** Opening Exercise data block **

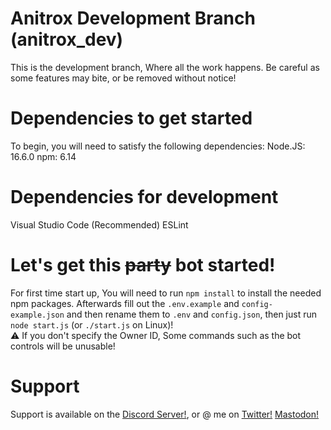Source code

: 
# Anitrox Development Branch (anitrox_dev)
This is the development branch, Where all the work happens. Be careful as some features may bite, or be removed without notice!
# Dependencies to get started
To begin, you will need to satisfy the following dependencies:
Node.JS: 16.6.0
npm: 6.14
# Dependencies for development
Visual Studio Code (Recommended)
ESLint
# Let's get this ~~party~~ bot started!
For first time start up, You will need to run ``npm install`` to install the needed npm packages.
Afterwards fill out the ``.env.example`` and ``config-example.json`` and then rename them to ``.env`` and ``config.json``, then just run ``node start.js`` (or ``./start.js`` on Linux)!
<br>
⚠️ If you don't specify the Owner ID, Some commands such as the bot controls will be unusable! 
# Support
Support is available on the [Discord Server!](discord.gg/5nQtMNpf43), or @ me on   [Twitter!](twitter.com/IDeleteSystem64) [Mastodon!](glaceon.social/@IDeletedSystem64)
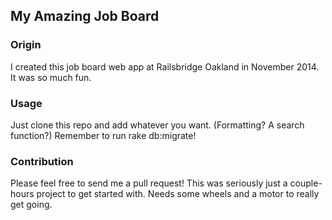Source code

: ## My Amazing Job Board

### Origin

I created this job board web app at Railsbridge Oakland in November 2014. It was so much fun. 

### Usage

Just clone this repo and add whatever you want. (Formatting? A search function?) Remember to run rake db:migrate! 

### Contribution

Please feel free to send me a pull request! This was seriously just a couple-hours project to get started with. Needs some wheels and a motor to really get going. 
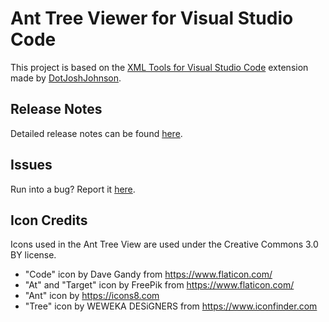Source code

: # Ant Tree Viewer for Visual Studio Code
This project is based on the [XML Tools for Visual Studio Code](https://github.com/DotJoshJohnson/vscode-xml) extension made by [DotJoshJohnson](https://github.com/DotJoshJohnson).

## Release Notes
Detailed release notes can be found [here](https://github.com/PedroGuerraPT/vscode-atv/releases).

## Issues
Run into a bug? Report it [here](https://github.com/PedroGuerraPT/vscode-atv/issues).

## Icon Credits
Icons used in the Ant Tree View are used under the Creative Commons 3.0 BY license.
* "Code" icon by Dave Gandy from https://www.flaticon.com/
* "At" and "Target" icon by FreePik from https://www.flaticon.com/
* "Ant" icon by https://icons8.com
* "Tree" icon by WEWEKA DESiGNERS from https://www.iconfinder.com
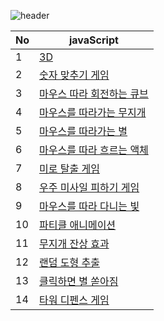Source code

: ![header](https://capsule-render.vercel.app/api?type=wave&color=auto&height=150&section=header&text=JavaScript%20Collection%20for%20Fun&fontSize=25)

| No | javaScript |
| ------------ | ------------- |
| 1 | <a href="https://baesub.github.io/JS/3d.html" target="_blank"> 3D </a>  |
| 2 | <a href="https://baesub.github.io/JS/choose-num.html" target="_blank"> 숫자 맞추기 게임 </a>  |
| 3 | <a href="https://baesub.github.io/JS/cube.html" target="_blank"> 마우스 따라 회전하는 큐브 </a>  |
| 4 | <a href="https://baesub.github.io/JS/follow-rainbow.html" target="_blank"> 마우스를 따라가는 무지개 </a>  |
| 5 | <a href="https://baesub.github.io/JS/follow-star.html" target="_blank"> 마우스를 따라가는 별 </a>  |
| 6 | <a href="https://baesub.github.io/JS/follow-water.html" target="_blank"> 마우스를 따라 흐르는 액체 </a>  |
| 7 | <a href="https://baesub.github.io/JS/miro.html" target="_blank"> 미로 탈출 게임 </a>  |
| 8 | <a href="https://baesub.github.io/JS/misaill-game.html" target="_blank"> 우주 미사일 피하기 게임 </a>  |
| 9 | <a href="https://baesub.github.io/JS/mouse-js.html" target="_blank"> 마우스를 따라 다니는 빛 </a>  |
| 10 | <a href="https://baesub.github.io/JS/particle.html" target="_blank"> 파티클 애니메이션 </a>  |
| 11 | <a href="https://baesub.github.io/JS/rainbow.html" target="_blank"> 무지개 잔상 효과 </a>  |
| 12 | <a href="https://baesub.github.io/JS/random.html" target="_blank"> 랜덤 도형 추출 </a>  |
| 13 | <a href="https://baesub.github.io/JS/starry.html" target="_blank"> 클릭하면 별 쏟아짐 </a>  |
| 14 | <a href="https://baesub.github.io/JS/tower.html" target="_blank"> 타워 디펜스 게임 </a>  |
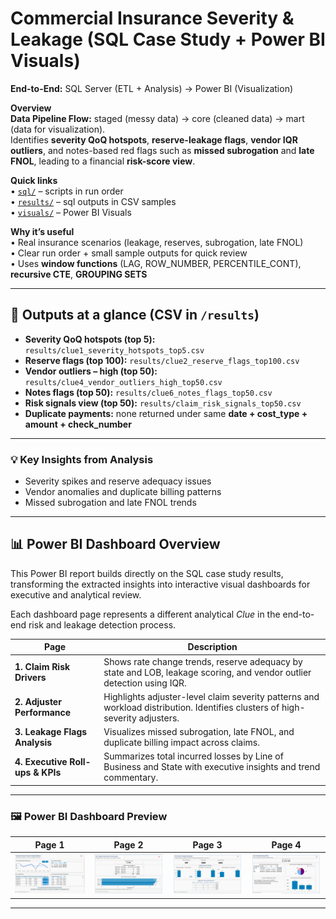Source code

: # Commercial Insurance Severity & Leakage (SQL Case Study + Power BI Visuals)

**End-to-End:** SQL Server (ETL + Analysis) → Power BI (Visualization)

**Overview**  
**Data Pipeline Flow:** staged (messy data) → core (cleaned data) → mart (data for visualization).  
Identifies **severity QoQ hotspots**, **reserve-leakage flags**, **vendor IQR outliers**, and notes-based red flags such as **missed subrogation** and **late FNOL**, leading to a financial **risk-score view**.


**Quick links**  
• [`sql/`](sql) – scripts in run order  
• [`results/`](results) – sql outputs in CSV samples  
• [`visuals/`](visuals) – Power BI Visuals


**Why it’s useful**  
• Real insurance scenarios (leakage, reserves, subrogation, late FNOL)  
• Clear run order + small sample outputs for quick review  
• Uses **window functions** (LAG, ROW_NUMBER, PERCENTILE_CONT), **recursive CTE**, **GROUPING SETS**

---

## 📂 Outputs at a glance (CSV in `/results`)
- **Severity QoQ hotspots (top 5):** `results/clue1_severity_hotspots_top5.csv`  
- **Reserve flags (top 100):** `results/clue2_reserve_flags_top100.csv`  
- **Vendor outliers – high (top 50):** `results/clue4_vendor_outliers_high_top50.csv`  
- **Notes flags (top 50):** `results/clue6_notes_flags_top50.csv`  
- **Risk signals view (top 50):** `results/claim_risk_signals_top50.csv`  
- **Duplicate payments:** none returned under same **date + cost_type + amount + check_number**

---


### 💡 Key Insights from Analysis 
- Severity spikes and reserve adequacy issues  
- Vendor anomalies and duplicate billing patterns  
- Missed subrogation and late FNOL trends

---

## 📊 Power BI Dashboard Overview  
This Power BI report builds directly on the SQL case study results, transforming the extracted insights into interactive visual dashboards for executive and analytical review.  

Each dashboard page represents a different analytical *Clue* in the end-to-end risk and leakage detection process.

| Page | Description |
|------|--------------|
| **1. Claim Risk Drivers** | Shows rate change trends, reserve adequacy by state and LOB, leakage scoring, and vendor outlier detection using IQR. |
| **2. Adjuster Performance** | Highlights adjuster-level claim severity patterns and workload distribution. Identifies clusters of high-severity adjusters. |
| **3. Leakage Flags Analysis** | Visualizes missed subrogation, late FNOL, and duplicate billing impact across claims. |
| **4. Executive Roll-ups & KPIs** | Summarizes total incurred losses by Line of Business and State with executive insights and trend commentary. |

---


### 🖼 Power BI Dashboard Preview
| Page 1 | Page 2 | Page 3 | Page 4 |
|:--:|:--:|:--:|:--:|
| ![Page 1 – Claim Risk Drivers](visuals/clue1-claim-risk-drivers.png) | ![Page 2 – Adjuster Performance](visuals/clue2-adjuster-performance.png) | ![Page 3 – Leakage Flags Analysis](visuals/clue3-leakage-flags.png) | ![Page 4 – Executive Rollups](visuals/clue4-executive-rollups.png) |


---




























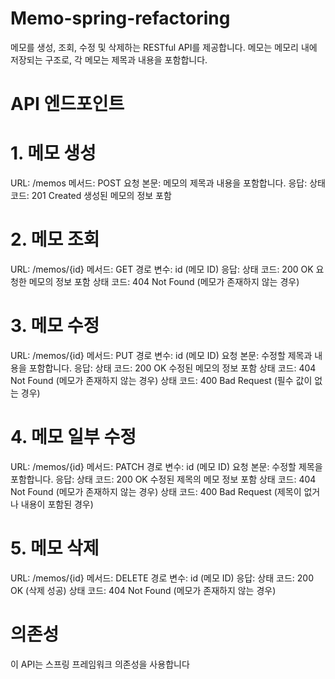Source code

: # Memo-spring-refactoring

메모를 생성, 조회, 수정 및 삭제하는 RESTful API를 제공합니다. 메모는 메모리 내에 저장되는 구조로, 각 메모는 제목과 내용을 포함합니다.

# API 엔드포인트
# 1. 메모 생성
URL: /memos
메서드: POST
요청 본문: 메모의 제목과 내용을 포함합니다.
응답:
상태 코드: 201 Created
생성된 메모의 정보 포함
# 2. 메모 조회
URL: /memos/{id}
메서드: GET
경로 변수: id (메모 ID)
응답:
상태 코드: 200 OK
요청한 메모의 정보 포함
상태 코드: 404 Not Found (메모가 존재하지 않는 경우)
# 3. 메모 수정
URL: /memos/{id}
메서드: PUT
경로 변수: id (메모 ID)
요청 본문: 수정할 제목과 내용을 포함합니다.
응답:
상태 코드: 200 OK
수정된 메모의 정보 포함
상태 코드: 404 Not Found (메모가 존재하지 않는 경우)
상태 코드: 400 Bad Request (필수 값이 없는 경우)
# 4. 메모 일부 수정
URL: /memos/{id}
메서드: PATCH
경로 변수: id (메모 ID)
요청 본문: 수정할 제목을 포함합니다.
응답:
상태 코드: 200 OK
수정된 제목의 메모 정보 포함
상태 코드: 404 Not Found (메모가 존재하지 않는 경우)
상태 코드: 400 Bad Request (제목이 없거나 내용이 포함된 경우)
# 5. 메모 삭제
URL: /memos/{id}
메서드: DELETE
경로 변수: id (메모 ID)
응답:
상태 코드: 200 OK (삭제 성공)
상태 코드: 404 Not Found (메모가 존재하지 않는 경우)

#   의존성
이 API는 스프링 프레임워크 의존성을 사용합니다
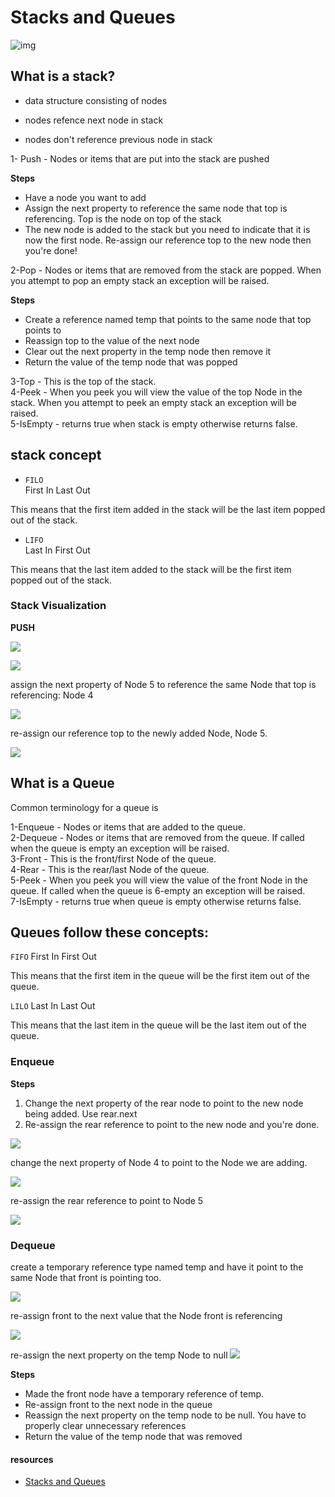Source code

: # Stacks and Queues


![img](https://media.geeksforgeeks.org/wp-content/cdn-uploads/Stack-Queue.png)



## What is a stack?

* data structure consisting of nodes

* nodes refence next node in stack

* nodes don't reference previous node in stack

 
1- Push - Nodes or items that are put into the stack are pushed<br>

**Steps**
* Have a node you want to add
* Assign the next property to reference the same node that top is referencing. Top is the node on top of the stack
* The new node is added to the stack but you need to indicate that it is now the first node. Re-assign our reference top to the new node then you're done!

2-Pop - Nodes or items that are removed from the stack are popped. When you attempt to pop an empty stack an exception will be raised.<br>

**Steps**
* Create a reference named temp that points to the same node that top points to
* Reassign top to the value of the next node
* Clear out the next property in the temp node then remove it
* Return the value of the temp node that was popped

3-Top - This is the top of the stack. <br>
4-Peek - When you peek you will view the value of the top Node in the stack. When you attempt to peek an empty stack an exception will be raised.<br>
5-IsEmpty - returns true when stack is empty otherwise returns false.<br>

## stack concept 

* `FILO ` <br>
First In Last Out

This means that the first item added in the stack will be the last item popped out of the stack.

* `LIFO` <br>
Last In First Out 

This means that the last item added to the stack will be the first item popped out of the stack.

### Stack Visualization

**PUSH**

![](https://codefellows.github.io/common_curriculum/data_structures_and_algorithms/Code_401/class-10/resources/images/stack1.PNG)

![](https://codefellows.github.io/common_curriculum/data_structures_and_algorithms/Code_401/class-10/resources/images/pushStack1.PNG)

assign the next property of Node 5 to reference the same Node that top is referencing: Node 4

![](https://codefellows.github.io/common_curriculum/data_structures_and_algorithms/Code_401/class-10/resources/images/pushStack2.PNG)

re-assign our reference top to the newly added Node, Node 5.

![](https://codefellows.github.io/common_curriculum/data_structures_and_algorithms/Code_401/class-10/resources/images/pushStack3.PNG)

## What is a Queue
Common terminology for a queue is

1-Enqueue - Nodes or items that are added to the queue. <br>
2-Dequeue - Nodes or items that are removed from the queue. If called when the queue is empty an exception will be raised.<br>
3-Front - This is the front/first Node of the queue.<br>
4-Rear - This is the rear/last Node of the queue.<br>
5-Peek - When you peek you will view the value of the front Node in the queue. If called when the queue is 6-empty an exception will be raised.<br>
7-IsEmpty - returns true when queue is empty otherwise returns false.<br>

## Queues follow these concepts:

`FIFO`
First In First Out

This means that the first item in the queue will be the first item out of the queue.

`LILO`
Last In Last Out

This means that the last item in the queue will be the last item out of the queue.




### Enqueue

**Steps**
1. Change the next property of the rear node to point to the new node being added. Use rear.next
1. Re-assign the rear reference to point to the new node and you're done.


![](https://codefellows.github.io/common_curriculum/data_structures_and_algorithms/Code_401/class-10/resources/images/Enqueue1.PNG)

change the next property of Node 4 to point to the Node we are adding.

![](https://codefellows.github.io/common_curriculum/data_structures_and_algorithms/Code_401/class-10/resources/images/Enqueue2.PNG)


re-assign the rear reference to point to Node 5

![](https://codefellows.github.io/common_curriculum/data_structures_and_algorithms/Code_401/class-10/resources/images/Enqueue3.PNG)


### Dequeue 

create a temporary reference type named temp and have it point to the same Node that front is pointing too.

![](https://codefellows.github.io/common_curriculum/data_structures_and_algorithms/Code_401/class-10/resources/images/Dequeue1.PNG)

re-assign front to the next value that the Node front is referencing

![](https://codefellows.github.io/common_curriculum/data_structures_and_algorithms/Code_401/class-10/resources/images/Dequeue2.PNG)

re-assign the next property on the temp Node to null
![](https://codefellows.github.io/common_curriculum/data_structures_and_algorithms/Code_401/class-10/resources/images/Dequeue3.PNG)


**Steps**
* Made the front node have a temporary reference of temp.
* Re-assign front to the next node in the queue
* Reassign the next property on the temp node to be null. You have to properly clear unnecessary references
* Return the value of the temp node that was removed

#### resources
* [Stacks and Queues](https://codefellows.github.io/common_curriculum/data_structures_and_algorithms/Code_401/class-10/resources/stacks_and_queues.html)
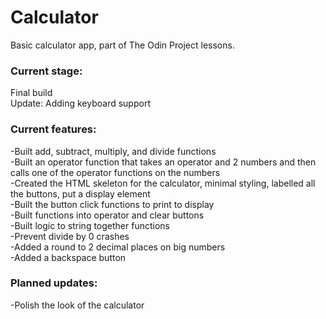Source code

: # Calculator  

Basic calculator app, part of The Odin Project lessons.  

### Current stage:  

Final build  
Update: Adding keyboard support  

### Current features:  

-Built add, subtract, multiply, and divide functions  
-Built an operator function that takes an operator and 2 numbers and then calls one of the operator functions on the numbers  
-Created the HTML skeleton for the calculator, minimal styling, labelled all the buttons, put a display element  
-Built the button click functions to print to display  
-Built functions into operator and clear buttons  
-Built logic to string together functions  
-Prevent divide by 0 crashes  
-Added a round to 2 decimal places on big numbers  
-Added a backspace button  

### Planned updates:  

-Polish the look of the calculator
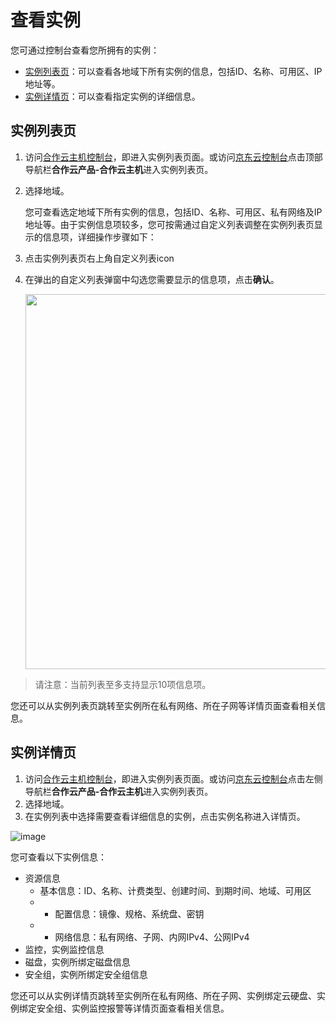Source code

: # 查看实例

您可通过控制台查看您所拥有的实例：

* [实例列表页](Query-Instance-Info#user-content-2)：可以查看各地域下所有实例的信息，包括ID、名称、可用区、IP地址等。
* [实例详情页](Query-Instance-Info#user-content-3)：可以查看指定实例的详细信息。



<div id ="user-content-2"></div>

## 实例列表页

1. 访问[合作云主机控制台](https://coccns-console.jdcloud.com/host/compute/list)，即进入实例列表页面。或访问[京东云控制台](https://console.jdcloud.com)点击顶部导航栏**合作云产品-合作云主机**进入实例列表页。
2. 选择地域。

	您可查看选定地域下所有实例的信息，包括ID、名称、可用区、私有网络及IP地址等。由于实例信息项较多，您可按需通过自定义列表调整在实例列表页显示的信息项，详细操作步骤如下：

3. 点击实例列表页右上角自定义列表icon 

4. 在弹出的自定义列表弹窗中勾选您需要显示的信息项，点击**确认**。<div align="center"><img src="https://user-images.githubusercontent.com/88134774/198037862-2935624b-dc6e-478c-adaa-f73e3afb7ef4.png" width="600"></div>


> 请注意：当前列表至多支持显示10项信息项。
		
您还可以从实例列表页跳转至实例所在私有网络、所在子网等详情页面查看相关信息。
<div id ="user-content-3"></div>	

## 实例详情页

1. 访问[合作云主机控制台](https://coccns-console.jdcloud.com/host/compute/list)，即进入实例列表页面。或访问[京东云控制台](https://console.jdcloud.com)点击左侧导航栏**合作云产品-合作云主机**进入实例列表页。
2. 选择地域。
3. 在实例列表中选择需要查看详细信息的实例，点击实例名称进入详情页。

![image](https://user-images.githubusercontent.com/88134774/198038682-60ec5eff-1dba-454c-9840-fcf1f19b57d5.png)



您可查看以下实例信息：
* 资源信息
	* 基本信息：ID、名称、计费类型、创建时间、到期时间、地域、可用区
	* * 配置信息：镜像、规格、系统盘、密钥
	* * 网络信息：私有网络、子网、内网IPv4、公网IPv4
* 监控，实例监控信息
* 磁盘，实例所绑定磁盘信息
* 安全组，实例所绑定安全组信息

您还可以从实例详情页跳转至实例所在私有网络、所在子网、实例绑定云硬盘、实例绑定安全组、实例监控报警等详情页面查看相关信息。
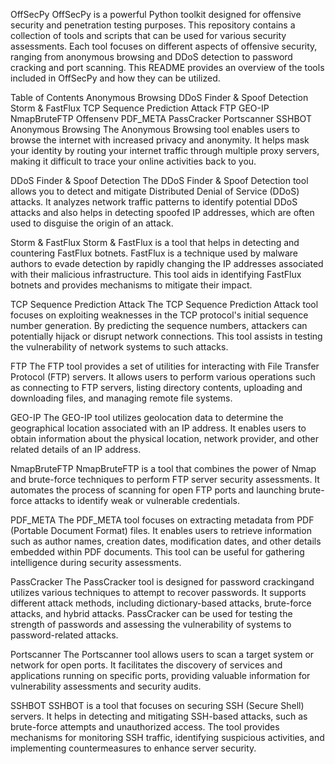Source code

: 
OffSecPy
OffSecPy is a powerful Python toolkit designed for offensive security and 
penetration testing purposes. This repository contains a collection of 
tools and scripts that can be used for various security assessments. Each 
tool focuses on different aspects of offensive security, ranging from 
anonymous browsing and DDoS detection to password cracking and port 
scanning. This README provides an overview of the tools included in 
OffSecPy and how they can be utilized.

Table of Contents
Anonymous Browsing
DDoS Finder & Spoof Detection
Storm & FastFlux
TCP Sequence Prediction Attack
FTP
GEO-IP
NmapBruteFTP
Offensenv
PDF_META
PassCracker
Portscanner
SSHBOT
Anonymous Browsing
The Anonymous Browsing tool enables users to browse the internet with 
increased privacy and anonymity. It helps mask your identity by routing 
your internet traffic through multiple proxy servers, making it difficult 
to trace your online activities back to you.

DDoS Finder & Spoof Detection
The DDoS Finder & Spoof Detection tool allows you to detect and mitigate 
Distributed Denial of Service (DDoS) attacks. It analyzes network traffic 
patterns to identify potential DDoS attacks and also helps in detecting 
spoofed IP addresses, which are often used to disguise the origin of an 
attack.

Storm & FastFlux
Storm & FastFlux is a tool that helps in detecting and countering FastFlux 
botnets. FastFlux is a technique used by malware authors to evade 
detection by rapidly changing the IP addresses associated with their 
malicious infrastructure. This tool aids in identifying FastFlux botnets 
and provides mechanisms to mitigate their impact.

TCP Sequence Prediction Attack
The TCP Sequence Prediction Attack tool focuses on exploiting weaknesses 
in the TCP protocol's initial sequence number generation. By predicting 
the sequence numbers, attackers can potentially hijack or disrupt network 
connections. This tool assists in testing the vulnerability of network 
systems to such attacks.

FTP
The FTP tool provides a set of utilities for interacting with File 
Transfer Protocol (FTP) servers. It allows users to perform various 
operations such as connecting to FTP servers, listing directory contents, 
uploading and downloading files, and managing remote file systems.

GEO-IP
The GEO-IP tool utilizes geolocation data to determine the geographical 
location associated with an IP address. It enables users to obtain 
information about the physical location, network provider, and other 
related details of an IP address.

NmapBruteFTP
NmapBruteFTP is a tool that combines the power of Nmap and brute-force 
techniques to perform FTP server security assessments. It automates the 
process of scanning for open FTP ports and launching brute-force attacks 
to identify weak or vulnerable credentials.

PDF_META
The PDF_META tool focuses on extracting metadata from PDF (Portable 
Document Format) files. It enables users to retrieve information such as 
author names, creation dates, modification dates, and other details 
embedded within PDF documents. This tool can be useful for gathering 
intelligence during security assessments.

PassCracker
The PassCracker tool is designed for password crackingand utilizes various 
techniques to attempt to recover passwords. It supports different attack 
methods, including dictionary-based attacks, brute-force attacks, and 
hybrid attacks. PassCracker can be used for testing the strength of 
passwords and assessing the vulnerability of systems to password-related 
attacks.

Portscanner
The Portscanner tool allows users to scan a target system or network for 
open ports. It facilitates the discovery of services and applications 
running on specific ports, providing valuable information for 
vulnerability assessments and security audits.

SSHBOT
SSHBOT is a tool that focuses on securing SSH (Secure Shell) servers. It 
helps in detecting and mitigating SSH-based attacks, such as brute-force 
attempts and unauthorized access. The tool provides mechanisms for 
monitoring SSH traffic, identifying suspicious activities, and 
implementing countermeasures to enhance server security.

** Closing Exercise data block **

Among the records above, a stretch begins at the line containing "detection by rapidly" and ends at the line containing "The TCP Sequence". Restate that stretch word for word, and nothing else.

Written solution:
detection by rapidly changing the IP addresses associated with their 
malicious infrastructure. This tool aids in identifying FastFlux botnets 
and provides mechanisms to mitigate their impact.

TCP Sequence Prediction Attack
The TCP Sequence Prediction Attack tool focuses on exploiting weaknesses 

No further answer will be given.